GIVEN DATA.
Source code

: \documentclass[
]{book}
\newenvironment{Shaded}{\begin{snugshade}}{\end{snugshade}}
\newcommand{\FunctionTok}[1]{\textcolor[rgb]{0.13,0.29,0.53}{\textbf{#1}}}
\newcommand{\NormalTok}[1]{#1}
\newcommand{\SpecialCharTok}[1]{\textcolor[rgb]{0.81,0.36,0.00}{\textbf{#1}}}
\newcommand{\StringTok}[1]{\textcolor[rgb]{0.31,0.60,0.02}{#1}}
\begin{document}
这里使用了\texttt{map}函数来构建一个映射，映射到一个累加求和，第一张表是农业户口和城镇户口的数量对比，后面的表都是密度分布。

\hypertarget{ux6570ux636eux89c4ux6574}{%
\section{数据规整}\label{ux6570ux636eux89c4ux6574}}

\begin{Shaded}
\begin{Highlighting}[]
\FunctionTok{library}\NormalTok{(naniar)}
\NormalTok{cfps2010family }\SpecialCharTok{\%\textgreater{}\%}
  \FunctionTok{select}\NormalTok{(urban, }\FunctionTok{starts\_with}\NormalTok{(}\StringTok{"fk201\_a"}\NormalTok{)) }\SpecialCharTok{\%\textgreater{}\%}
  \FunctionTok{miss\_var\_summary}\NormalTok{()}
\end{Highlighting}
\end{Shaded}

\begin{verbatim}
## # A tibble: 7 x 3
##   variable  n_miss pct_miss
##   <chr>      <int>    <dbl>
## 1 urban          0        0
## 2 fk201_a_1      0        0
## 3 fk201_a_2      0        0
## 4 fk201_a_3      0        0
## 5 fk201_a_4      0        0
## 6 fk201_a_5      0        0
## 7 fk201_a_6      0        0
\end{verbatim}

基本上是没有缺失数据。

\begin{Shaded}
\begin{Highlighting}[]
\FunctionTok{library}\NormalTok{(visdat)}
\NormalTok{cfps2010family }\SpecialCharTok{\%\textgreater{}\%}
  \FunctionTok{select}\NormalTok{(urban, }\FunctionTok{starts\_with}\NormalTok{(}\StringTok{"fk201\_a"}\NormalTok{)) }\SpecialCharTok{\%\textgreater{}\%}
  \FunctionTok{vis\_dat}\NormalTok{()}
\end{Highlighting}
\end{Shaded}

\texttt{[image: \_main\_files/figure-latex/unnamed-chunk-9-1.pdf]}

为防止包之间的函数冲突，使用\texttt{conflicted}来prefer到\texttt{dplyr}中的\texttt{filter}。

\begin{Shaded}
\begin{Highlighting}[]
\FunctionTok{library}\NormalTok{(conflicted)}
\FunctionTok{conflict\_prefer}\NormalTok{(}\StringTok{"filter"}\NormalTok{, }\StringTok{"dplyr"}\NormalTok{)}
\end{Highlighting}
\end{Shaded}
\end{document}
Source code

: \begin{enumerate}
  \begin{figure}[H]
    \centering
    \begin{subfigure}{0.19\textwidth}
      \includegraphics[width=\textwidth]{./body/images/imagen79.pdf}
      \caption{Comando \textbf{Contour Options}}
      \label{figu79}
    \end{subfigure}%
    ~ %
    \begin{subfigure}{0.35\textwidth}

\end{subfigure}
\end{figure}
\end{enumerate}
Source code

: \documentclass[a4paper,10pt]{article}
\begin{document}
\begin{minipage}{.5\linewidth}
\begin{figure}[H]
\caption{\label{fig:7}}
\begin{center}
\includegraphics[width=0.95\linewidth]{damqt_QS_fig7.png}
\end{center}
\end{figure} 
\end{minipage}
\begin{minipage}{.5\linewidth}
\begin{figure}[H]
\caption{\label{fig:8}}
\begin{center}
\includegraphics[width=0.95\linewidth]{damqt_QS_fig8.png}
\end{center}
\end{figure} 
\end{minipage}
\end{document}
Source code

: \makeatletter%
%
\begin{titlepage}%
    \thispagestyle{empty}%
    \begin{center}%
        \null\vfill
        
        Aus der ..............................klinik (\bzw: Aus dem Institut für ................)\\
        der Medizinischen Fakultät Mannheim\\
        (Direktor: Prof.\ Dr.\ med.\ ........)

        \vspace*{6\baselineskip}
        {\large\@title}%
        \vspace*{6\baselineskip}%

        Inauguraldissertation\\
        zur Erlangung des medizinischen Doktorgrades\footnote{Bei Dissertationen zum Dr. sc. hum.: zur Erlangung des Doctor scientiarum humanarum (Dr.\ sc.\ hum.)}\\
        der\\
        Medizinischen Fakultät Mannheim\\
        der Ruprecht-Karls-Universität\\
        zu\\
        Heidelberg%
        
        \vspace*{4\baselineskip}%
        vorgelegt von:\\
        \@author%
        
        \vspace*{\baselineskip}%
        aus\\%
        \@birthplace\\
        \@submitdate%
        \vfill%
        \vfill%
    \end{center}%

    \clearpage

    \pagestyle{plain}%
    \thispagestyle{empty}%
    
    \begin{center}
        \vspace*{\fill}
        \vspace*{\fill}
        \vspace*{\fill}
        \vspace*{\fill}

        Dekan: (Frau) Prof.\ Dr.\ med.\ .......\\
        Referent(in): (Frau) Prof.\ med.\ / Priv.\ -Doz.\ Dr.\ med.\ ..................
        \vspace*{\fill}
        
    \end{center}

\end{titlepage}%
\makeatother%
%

DESCRIPTION OF THE TASK.
The records above should be printed in full, exactly as they appear.

TASK RESPONSE.
Source code

: \documentclass[
]{book}
\newenvironment{Shaded}{\begin{snugshade}}{\end{snugshade}}
\newcommand{\FunctionTok}[1]{\textcolor[rgb]{0.13,0.29,0.53}{\textbf{#1}}}
\newcommand{\NormalTok}[1]{#1}
\newcommand{\SpecialCharTok}[1]{\textcolor[rgb]{0.81,0.36,0.00}{\textbf{#1}}}
\newcommand{\StringTok}[1]{\textcolor[rgb]{0.31,0.60,0.02}{#1}}
\begin{document}
这里使用了\texttt{map}函数来构建一个映射，映射到一个累加求和，第一张表是农业户口和城镇户口的数量对比，后面的表都是密度分布。

\hypertarget{ux6570ux636eux89c4ux6574}{%
\section{数据规整}\label{ux6570ux636eux89c4ux6574}}

\begin{Shaded}
\begin{Highlighting}[]
\FunctionTok{library}\NormalTok{(naniar)}
\NormalTok{cfps2010family }\SpecialCharTok{\%\textgreater{}\%}
  \FunctionTok{select}\NormalTok{(urban, }\FunctionTok{starts\_with}\NormalTok{(}\StringTok{"fk201\_a"}\NormalTok{)) }\SpecialCharTok{\%\textgreater{}\%}
  \FunctionTok{miss\_var\_summary}\NormalTok{()}
\end{Highlighting}
\end{Shaded}

\begin{verbatim}
## # A tibble: 7 x 3
##   variable  n_miss pct_miss
##   <chr>      <int>    <dbl>
## 1 urban          0        0
## 2 fk201_a_1      0        0
## 3 fk201_a_2      0        0
## 4 fk201_a_3      0        0
## 5 fk201_a_4      0        0
## 6 fk201_a_5      0        0
## 7 fk201_a_6      0        0
\end{verbatim}

基本上是没有缺失数据。

\begin{Shaded}
\begin{Highlighting}[]
\FunctionTok{library}\NormalTok{(visdat)}
\NormalTok{cfps2010family }\SpecialCharTok{\%\textgreater{}\%}
  \FunctionTok{select}\NormalTok{(urban, }\FunctionTok{starts\_with}\NormalTok{(}\StringTok{"fk201\_a"}\NormalTok{)) }\SpecialCharTok{\%\textgreater{}\%}
  \FunctionTok{vis\_dat}\NormalTok{()}
\end{Highlighting}
\end{Shaded}

\texttt{[image: \_main\_files/figure-latex/unnamed-chunk-9-1.pdf]}

为防止包之间的函数冲突，使用\texttt{conflicted}来prefer到\texttt{dplyr}中的\texttt{filter}。

\begin{Shaded}
\begin{Highlighting}[]
\FunctionTok{library}\NormalTok{(conflicted)}
\FunctionTok{conflict\_prefer}\NormalTok{(}\StringTok{"filter"}\NormalTok{, }\StringTok{"dplyr"}\NormalTok{)}
\end{Highlighting}
\end{Shaded}
\end{document}
Source code

: \begin{enumerate}
  \begin{figure}[H]
    \centering
    \begin{subfigure}{0.19\textwidth}
      \includegraphics[width=\textwidth]{./body/images/imagen79.pdf}
      \caption{Comando \textbf{Contour Options}}
      \label{figu79}
    \end{subfigure}%
    ~ %
    \begin{subfigure}{0.35\textwidth}

\end{subfigure}
\end{figure}
\end{enumerate}
Source code

: \documentclass[a4paper,10pt]{article}
\begin{document}
\begin{minipage}{.5\linewidth}
\begin{figure}[H]
\caption{\label{fig:7}}
\begin{center}
\includegraphics[width=0.95\linewidth]{damqt_QS_fig7.png}
\end{center}
\end{figure} 
\end{minipage}
\begin{minipage}{.5\linewidth}
\begin{figure}[H]
\caption{\label{fig:8}}
\begin{center}
\includegraphics[width=0.95\linewidth]{damqt_QS_fig8.png}
\end{center}
\end{figure} 
\end{minipage}
\end{document}
Source code

: \makeatletter%
%
\begin{titlepage}%
    \thispagestyle{empty}%
    \begin{center}%
        \null\vfill
        
        Aus der ..............................klinik (\bzw: Aus dem Institut für ................)\\
        der Medizinischen Fakultät Mannheim\\
        (Direktor: Prof.\ Dr.\ med.\ ........)

        \vspace*{6\baselineskip}
        {\large\@title}%
        \vspace*{6\baselineskip}%

        Inauguraldissertation\\
        zur Erlangung des medizinischen Doktorgrades\footnote{Bei Dissertationen zum Dr. sc. hum.: zur Erlangung des Doctor scientiarum humanarum (Dr.\ sc.\ hum.)}\\
        der\\
        Medizinischen Fakultät Mannheim\\
        der Ruprecht-Karls-Universität\\
        zu\\
        Heidelberg%
        
        \vspace*{4\baselineskip}%
        vorgelegt von:\\
        \@author%
        
        \vspace*{\baselineskip}%
        aus\\%
        \@birthplace\\
        \@submitdate%
        \vfill%
        \vfill%
    \end{center}%

    \clearpage

    \pagestyle{plain}%
    \thispagestyle{empty}%
    
    \begin{center}
        \vspace*{\fill}
        \vspace*{\fill}
        \vspace*{\fill}
        \vspace*{\fill}

        Dekan: (Frau) Prof.\ Dr.\ med.\ .......\\
        Referent(in): (Frau) Prof.\ med.\ / Priv.\ -Doz.\ Dr.\ med.\ ..................
        \vspace*{\fill}
        
    \end{center}

\end{titlepage}%
\makeatother%
%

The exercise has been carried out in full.